In the wake of recent disturbances and concern about developing positive opportunities for Columbia’s youths this summer, Columbia Mayor Darwin Hindman and First Ward Councilwoman Almeta Crayton have drafted a letter that will be sent to hundreds of local businesses in the next few days.
Hindman said the letter is the result of the city’s efforts to match young people with employers. It urges local businesses and volunteer programs to provide staff to interview prospective employees or volunteers at the upcoming Mayor’s Summer Youth Opportunities Fair.
Hindman is making rounds on radio shows to promote the idea. He appeared on Amy Miller’s radio show on KSSZ/93.9 FM on Wednesday evening.
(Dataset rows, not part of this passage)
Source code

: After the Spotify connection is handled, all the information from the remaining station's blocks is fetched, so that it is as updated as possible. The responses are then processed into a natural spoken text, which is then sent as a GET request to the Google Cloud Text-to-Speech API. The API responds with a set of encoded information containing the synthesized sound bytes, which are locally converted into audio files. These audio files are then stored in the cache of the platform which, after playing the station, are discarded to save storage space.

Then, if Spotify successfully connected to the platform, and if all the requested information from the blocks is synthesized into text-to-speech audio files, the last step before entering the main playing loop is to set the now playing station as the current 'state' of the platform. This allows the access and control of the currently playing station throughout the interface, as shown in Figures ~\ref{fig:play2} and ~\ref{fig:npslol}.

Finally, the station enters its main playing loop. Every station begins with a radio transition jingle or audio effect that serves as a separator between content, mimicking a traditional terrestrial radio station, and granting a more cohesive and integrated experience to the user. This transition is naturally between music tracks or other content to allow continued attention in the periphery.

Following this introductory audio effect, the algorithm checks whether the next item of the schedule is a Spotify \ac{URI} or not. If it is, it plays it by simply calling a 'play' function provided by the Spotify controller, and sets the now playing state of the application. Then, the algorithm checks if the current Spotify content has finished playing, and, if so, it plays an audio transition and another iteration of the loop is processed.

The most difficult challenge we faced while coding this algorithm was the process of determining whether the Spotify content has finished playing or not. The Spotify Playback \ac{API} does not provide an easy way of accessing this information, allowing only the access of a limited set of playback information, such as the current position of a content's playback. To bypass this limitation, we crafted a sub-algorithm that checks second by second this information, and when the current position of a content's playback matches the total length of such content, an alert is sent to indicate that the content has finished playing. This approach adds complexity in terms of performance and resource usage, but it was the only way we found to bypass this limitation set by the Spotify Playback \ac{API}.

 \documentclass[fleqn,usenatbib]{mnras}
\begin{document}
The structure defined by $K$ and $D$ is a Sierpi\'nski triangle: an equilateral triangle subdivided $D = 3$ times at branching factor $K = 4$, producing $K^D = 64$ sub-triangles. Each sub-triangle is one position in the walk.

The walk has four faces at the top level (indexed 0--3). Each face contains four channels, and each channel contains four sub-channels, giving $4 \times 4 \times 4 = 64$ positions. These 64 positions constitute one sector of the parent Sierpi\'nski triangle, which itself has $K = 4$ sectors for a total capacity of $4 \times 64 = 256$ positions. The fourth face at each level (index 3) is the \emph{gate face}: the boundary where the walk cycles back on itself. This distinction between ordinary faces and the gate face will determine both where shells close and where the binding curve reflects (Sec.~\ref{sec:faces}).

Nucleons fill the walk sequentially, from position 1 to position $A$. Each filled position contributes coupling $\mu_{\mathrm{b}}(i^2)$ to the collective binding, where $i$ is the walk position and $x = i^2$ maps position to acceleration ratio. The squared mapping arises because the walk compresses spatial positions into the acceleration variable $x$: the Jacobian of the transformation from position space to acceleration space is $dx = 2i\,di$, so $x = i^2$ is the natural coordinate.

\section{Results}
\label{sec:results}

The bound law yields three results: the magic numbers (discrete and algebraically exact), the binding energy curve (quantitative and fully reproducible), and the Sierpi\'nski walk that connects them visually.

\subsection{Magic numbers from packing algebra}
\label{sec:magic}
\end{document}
He will also be interviewed on KFRU/1400 AM today at 8:30 a.m.
“It is a first glimpse for some of these young people who are new to the workforce,” said Steve Tatlow, community involvement coordinator for the Boone County Community Partnership.
Tatlow, whose organization is one of the lead sponsors for the fair, said 19 employer and volunteer organizations have committed to participate in the fair.
However, Crayton and Hindman’s letter indicates that more help is needed to help youths find positive employment or volunteer positions for the summer.
In addition to the opportunities fair, Tatlow also encourages young people to attend the larger “Let’s Change the Odds for Our Families” conference. It will feature workshops on youth entrepreneurship and the interview and job application process.
He estimated that at least 55 young people were connected with employment or volunteer opportunities at last year’s event.
He said Job Corps, Taco Bell, the Columbia Parks Department, University Hospitals and Clinics, MBS and Spherion are among the employers and volunteer programs that have committed to participate in the fair this year.
Tatlow said last year’s fair was the result of the diligence of Crayton, who insisted on the need for more summer work and volunteer opportunities for the city’s youths.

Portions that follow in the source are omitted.